Stored items
:::::

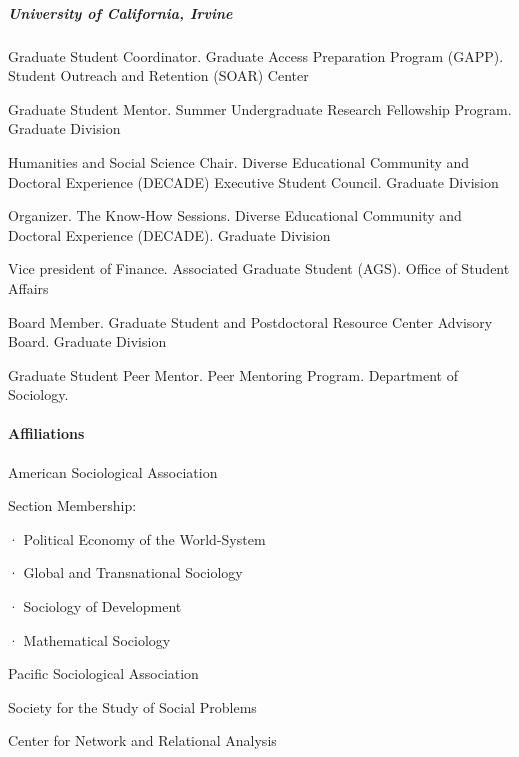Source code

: \documentclass[10pt,]{article}
\let\oldparagraph\paragraph
\renewcommand{\paragraph}[1]{\oldparagraph{#1}\mbox{}}
\let\oldsubparagraph\subparagraph
\renewcommand{\subparagraph}[1]{\oldsubparagraph{#1}\mbox{}}
\renewenvironment{itemize}{
  \begin{list}{}{
    \setlength{\leftmargin}{1.5em}
  }
}{
  \end{list}
}
\begin{document}
\hypertarget{university-of-california-irvine}{%
\subparagraph{University of California,
Irvine}\label{university-of-california-irvine}}

\begin{itemize}
\item
  Graduate Student Coordinator. Graduate Access Preparation Program
  (GAPP). Student Outreach and Retention (SOAR) Center
\item
  Graduate Student Mentor. Summer Undergraduate Research Fellowship
  Program. Graduate Division
\item
  Humanities and Social Science Chair. Diverse Educational Community and
  Doctoral Experience (DECADE) Executive Student Council. Graduate
  Division
\item
  Organizer. The Know-How Sessions. Diverse Educational Community and
  Doctoral Experience (DECADE). Graduate Division
\item
  Vice president of Finance. Associated Graduate Student (AGS). Office
  of Student Affairs
\item
  Board Member. Graduate Student and Postdoctoral Resource Center
  Advisory Board. Graduate Division
\item
  Graduate Student Peer Mentor. Peer Mentoring Program. Department of
  Sociology.
\end{itemize}

\hypertarget{affiliations}{%
\paragraph{Affiliations}\label{affiliations}}

\begin{itemize}
\item
  American Sociological Association

  \begin{itemize}
  \item
    Section Membership:

    \begin{itemize}
    \item
      · Political Economy of the World-System
    \item
      · Global and Transnational Sociology
    \item
      · Sociology of Development
    \item
      · Mathematical Sociology
    \end{itemize}
  \end{itemize}
\item
  Pacific Sociological Association
\item
  Society for the Study of Social Problems
\item
  Center for Network and Relational Analysis
\end{itemize}
\end{document}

:::::

▶ [Prompt]: Produce an exact reprint of the entries, dropping the images.

▶ [Response box]:
Source code

: \documentclass[10pt,]{article}
\let\oldparagraph\paragraph
\renewcommand{\paragraph}[1]{\oldparagraph{#1}\mbox{}}
\let\oldsubparagraph\subparagraph
\renewcommand{\subparagraph}[1]{\oldsubparagraph{#1}\mbox{}}
\renewenvironment{itemize}{
  \begin{list}{}{
    \setlength{\leftmargin}{1.5em}
  }
}{
  \end{list}
}
\begin{document}
\hypertarget{university-of-california-irvine}{%
\subparagraph{University of California,
Irvine}\label{university-of-california-irvine}}

\begin{itemize}
\item
  Graduate Student Coordinator. Graduate Access Preparation Program
  (GAPP). Student Outreach and Retention (SOAR) Center
\item
  Graduate Student Mentor. Summer Undergraduate Research Fellowship
  Program. Graduate Division
\item
  Humanities and Social Science Chair. Diverse Educational Community and
  Doctoral Experience (DECADE) Executive Student Council. Graduate
  Division
\item
  Organizer. The Know-How Sessions. Diverse Educational Community and
  Doctoral Experience (DECADE). Graduate Division
\item
  Vice president of Finance. Associated Graduate Student (AGS). Office
  of Student Affairs
\item
  Board Member. Graduate Student and Postdoctoral Resource Center
  Advisory Board. Graduate Division
\item
  Graduate Student Peer Mentor. Peer Mentoring Program. Department of
  Sociology.
\end{itemize}

\hypertarget{affiliations}{%
\paragraph{Affiliations}\label{affiliations}}

\begin{itemize}
\item
  American Sociological Association

  \begin{itemize}
  \item
    Section Membership:

    \begin{itemize}
    \item
      · Political Economy of the World-System
    \item
      · Global and Transnational Sociology
    \item
      · Sociology of Development
    \item
      · Mathematical Sociology
    \end{itemize}
  \end{itemize}
\item
  Pacific Sociological Association
\item
  Society for the Study of Social Problems
\item
  Center for Network and Relational Analysis
\end{itemize}
\end{document}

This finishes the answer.